(Collected data entries)
□ □ □ □ □
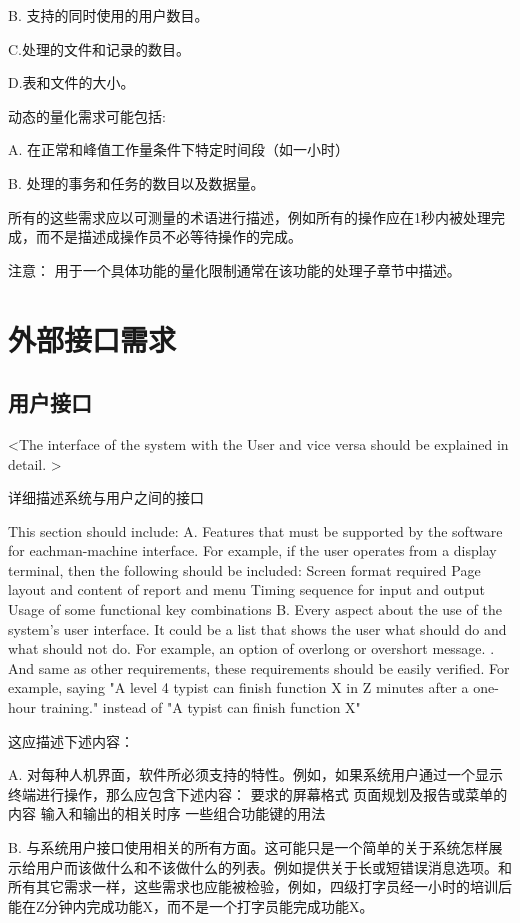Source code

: \begin{itemize}
B. 支持的同时使用的用户数目。

C.处理的文件和记录的数目。

D.表和文件的大小。

动态的量化需求可能包括:

A. 在正常和峰值工作量条件下特定时间段（如一小时）

B. 处理的事务和任务的数目以及数据量。

所有的这些需求应以可测量的术语进行描述，例如所有的操作应在1秒内被处理完成，而不是描述成操作员不必等待操作的完成。

注意： 用于一个具体功能的量化限制通常在该功能的处理子章节中描述。
\section{外部接口需求}
\subsection{用户接口}
<The interface of the system with the User and vice versa should be explained in detail. >

详细描述系统与用户之间的接口

This section should include:
A. Features that must be supported by the software for eachman-machine interface. For example, if the user operates from a display terminal, then the following should be included:
		Screen format required
		Page layout and content of report and menu
		Timing sequence for input and output
		Usage of some functional key combinations
B. Every aspect about the use of the system's user interface. It could be a list that shows the user what should do and what should not do.  For example, an option of overlong or overshort message. . And same as other requirements, these requirements should be easily verified. For example, saying "A level 4 typist can finish function X in Z minutes after a one-hour training." instead of "A typist can finish function X"	

这应描述下述内容：

A. 对每种人机界面，软件所必须支持的特性。例如，如果系统用户通过一个显示终端进行操作，那么应包含下述内容：
要求的屏幕格式
页面规划及报告或菜单的内容
输入和输出的相关时序
一些组合功能键的用法

B. 与系统用户接口使用相关的所有方面。这可能只是一个简单的关于系统怎样展示给用户而该做什么和不该做什么的列表。例如提供关于长或短错误消息选项。和所有其它需求一样，这些需求也应能被检验，例如，四级打字员经一小时的培训后能在Z分钟内完成功能X，而不是一个打字员能完成功能X。


\end{itemize}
□ □ □ □ □
What is required >>
Beginning at the line with "B. 支持的同时使用的用户数目。" and ending at the line with "Screen format required", reproduce each line of the data above exactly, and add no other lines.

Solved problem >>
B. 支持的同时使用的用户数目。

C.处理的文件和记录的数目。

D.表和文件的大小。

动态的量化需求可能包括:

A. 在正常和峰值工作量条件下特定时间段（如一小时）

B. 处理的事务和任务的数目以及数据量。

所有的这些需求应以可测量的术语进行描述，例如所有的操作应在1秒内被处理完成，而不是描述成操作员不必等待操作的完成。

注意： 用于一个具体功能的量化限制通常在该功能的处理子章节中描述。
\section{外部接口需求}
\subsection{用户接口}
<The interface of the system with the User and vice versa should be explained in detail. >

详细描述系统与用户之间的接口

This section should include:
A. Features that must be supported by the software for eachman-machine interface. For example, if the user operates from a display terminal, then the following should be included:
		Screen format required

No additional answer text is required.